By Tony Attwood
Now available: Untold Referees
- Club Brugge against Arsenal: how are the opposition doing of late?
- Why do Arsenal get so many more negative stories than other clubs?
We have a game tomorrow so it must be an occasion for Arsenal to be “sweating on injuries” as the media like to put it.
In fact, Arsenal are near the top of the injury chart, as supplied by Premier League injuries, but not at the very top. But then I suppose Arsenal in 5th in the injury table doesn’t really make a good headline, so the numbers are not regularly reported.
In fact, here is the injury league in descending order
- Burnley: 8 injuries
- Nottingham Forest: 8 injuries
- Bournemouth: 7 injuries
- Tottenham Hotspur: 7 injuries
- Arsenal: 6 injuries
- Brighton and Hove Albion: 6 injuries
- Chelsea: 6y injuries
- Crystal Palace: 6 injuries
- Everton: 6 injuries
Now it is true that Liverpool have five injuries, Manchester City three, and Manchester United three, so we are ahead of them, but most of the media that cover injuries do so by seeming to suggest that Arsenal are out on their own in terms of the total of men missing.
But then, having made that somewhat misleading statement, they don’t do is ever ask WHY? Is it the training, is it pure carelessness, is it the fact that other teams are encouraged to kick Arsenal on the grounds that Corporal Pike might have suggested that “they don’t like it up ’em”, or is it something else?
If we look at the number of tackles that Arsenal make, we find they are 14th in the table for this season, noting perhaps that Tottenham, thus far, have made 20% more tackles than Arsenal in this campaign.
Or we could look at the number of times we are fouled, where we find Arsenal players are fouled the 8th highest number of times in Premier League matches this season. Aston Villa are fouled 26% more times than Arsenal (at least according to the league referees this season).
Now, maybe these figures do have some effect on the number of injuries Arsenal suffer, but I suspect there is another factor that is affecting this side. Arsenal have the second-highest number of shots of any club in the league this season at 5.3 shots a game.
And we must notice that Arsenal also have the second highest number of goals scored this season (fractionally under two goals a game on average in the league).
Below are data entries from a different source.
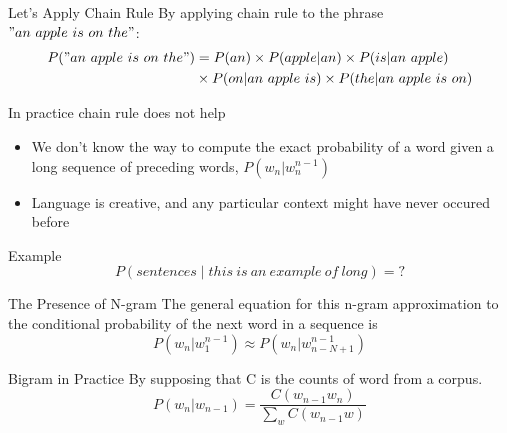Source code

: \documentclass{beamer}
\begin{document}
\begin{frame}{Let's Apply Chain Rule}
By applying chain rule to the phrase $"an\ apple\ is\ on\ the"$:
    \begin{align*}
        P("an\ apple\ is\ on\ the") &= P(an)\times P(apple|an) \times P(is|an\ apple)\\
                                  &\times P(on|an\ apple\ is) \times P(the|an\ apple\ is\ on) 
    \end{align*}
\end{frame}

\begin{frame}{In practice chain rule does not help}
    \begin{itemize}
        \item We don't know the way to compute the exact probability of a word given a long sequence of preceding words, $P(w_n|w_n^{n-1})$
        \item Language is creative, and any particular context might have never occured before
    \end{itemize}
    \begin{block}{Example}
        $$P(sentences\mid this\ is\ an\ example\ of\ long) = \mathord{?}$$
    \end{block}
\end{frame}

\begin{frame}{The Presence of N-gram}
    The general equation for this n-gram approximation to the conditional probability of the next word in a sequence is
    $$P(w_n|w_1^{n-1}) \approx P(w_n|w_{n-N+1}^{n-1})$$


\end{frame}


\begin{frame}{Bigram in Practice}
By supposing that C is the counts of word from a corpus.
    $$P(w_n|w_{n-1}) = \frac{C(w_{n-1}w_n)}{\sum_{w}C(w_{n-1}w)}$$

\end{frame}
\end{document}
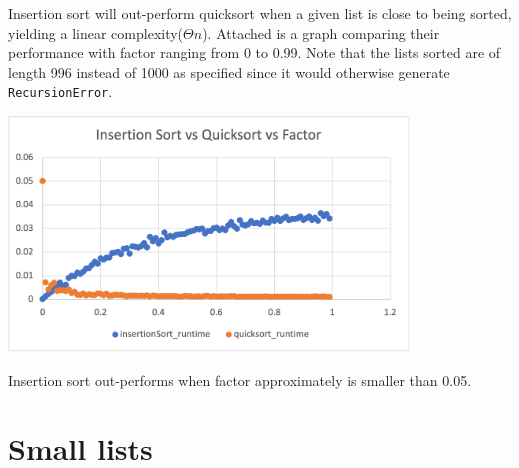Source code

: \documentclass{article}
\begin{document}
\medskip
Insertion sort will out-perform quicksort when a given list is close to being sorted, 
yielding a linear complexity($\Theta{n}$). Attached is a graph comparing their 
performance with factor ranging from 0 to 0.99. Note that the lists sorted are of 
length 996 instead of 1000 as specified since it would otherwise generate \verb|RecursionError|.

\includegraphics[width=0.8\textwidth]{insertionSort_vs_quicksort_vs_factor}

Insertion sort out-performs when factor approximately is smaller than 0.05.

\section*{Small lists}
\end{document}
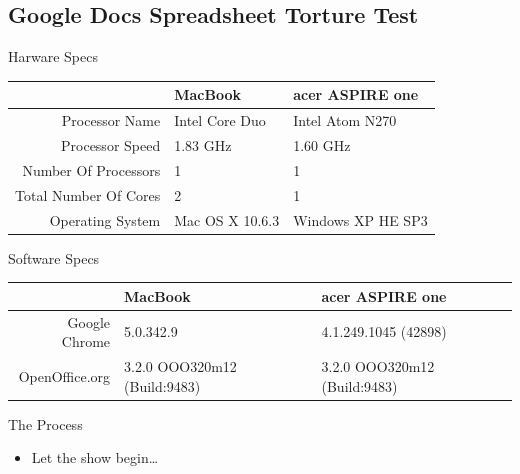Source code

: \documentclass{beamer}
\begin{document}
\subsection[GDocs Spreadsheet Testing]{Google Docs Spreadsheet Torture Test}

\begin{frame}{Harware Specs}
  \resizebox{10cm}{!} {
  \begin{tabular}{| r | p{5cm} | p{5cm} |}
    \hline
                          & MacBook          & acer ASPIRE one   \\ \hline
    Processor Name        & Intel Core Duo   & Intel Atom N270   \\ \hline
    Processor Speed       & 1.83 GHz         & 1.60 GHz          \\ \hline
    Number Of Processors  & 1                & 1                 \\ \hline
    Total Number Of Cores & 2                & 1                 \\ \hline
    Operating System      & Mac OS X 10.6.3  & Windows XP HE SP3 \\ \hline
    \hline
  \end{tabular}
}
\end{frame}

\begin{frame}{Software Specs}
  \resizebox{10cm}{!} {
  \begin{tabular}{| r | p{5cm} | p{5cm} |}
    \hline
                                 & MacBook     & acer ASPIRE one \\ \hline
    Google Chrome                & 5.0.342.9                    & 4.1.249.1045 (42898)               \\ \hline
    OpenOffice.org               & 3.2.0 OOO320m12 (Build:9483) & 3.2.0 OOO320m12 (Build:9483)       \\
    \hline
  \end{tabular}
}
\end{frame}

\begin{frame}{The Process}
  \begin{itemize}
  \item Let the show begin\dots
  \end{itemize}
\end{frame}
\end{document}
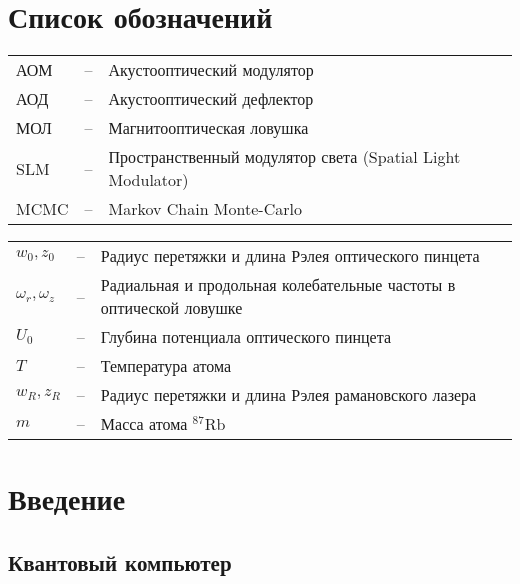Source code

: 

\section*{Список обозначений}

\begin{tabular}{lll}
	АОМ & -- & Акустооптический модулятор \\
	АОД & -- & Акустооптический дефлектор \\
	МОЛ & -- & Магнитооптическая ловушка \\



	SLM & -- & Пространственный модулятор света (Spatial Light Modulator) \\
	MCMC & -- & Markov Chain Monte-Carlo \\
\end{tabular}

\begin{tabular}{lll}
	$w_0, z_0$ & -- & Радиус перетяжки и длина Рэлея оптического пинцета \\
	$\omega_r, \omega_z$ & -- & Радиальная и продольная колебательные частоты в оптической ловушке \\
	$U_0$ & -- & Глубина потенциала оптического пинцета \\
	$T$ & -- & Температура атома \\
	$w_{R}, z_{R}$ & -- & Радиус перетяжки и длина Рэлея рамановского лазера \\
	$m$ & -- & Масса атома $^{87}\text{Rb}$ \\
\end{tabular}


\newpage



\section{Введение}
\label{sec:Introduction} 


\subsection{Квантовый компьютер}



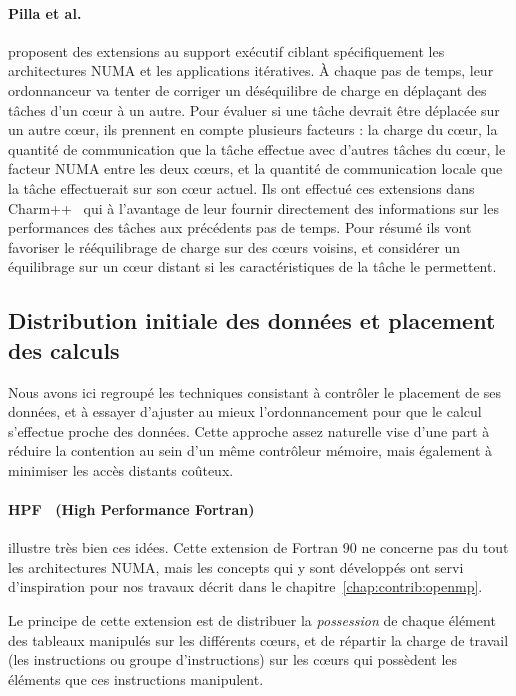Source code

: \paragraph{Pilla et al.~\cite{Pilla2014}} proposent des extensions au support exécutif ciblant spécifiquement les architectures NUMA et les applications itératives.
À chaque pas de temps, leur ordonnanceur va tenter de corriger un déséquilibre de charge en déplaçant des tâches d'un cœur à un autre.
Pour évaluer si une tâche devrait être déplacée sur un autre cœur, ils prennent en compte plusieurs facteurs : la charge du cœur, la quantité de communication que la tâche effectue avec d'autres tâches du cœur, le facteur NUMA entre les deux cœurs, et la quantité de communication locale que la tâche effectuerait sur son cœur actuel.
Ils ont effectué ces extensions dans Charm++~\cite{Kale1993} qui à l'avantage de leur fournir directement des informations sur les performances des tâches aux précédents pas de temps.
Pour résumé ils vont favoriser le rééquilibrage de charge sur des cœurs voisins, et considérer un équilibrage sur un cœur distant si les caractéristiques de la tâche le permettent.


\subsection{Distribution initiale des données et placement des calculs}

Nous avons ici regroupé les techniques consistant à contrôler le placement de ses données, et à essayer d'ajuster au mieux l'ordonnancement pour que le calcul s'effectue proche des données.
Cette approche assez naturelle vise d'une part à réduire la contention au sein d'un même contrôleur mémoire, mais également à minimiser les accès distants coûteux.

\paragraph{HPF~\cite{HPF} (High Performance Fortran)} illustre très bien ces idées.
Cette extension de Fortran 90 ne concerne pas du tout les architectures NUMA, mais les concepts qui y sont développés ont servi d'inspiration pour nos travaux décrit dans le chapitre~\ref{chap:contrib:openmp}.

Le principe de cette extension est de distribuer la \emph{possession} de chaque élément des tableaux manipulés sur les différents cœurs, et de répartir la charge de travail (les instructions ou groupe d'instructions) sur les cœurs qui possèdent les éléments que ces instructions manipulent.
So the logic must be, for clubs lower down the division, and indeed clubs that see Arsenal top of the Champions League table at the moment, to be told by their managers to “stop Arsenal shooting”. And when you consider that in this campaign Arsenal have had 56% more shots than Tottenham, then you can see why this is so important.
Which implies – if you can’t get the ball off the Arsenal man, then kick him. Arsenal are, in fact, fouled 26% more than Tottenham this season and yet have still scored more goals than Tottenham. I know not everyone likes such figures, but they really do spell out what is going on in the games, and where referees are failing to take action over cumulative foul play.
Indeed, overall, it does look very much as if fouling Arsenal has become to go-to method for stopping them scoring. Not least because Arsenal concede so few goals.
Only twice this season have Arsenal conceded two goals (and to be clear, they haven’t conceded more than two goals in any games). These games were against Sunderland and Aston Villa – both away.
Now, what is happening is that clubs that Arsenal play against are using every tactic imaginable to stop the smooth-running of the Arsenal machine.
One such tactic has got quite a lot of publicity, as Sunderland used it, moving the advertising boards closer to the edge of the pitch to reduce the amount of space players like Rice had when taking a throw-in..
Régis Le Bris admitted as much in an interview after the match, adding, “We tried to find the details to win the game.” And yes, there is nothing to say that a club can’t do this, although I suspect even PGMO might start getting a bit agitated if other clubs do it for one half of the pitch and then change the positioning at half-time. Indeed what next? Are the hordings going to be positioned on rails to make it easier to move at halftime?
But it was not just about stopping what Arsenal could do, but also how Sunderland went about the game itself.
Sunderland are known for scoring in injury time, and Aston Villa have clearly very much pinched the idea. So it must also be time for Arsenal to react, perhaps by bringing in several defenders and adjusting the positioning of the team if they are winning by one goal with ten minutes to go.
Such an approach doesn’t seem to be much like the way football is intended to be – moving the hoardings to disrupt the opposition, bringing on a group of defenders to hold a lead, etc, but if this is what it has come to, I guess Arsenal just have to be part of it. It’s a shame but if PGMO and their Euro counterparts don’t react, then Arsenal have to.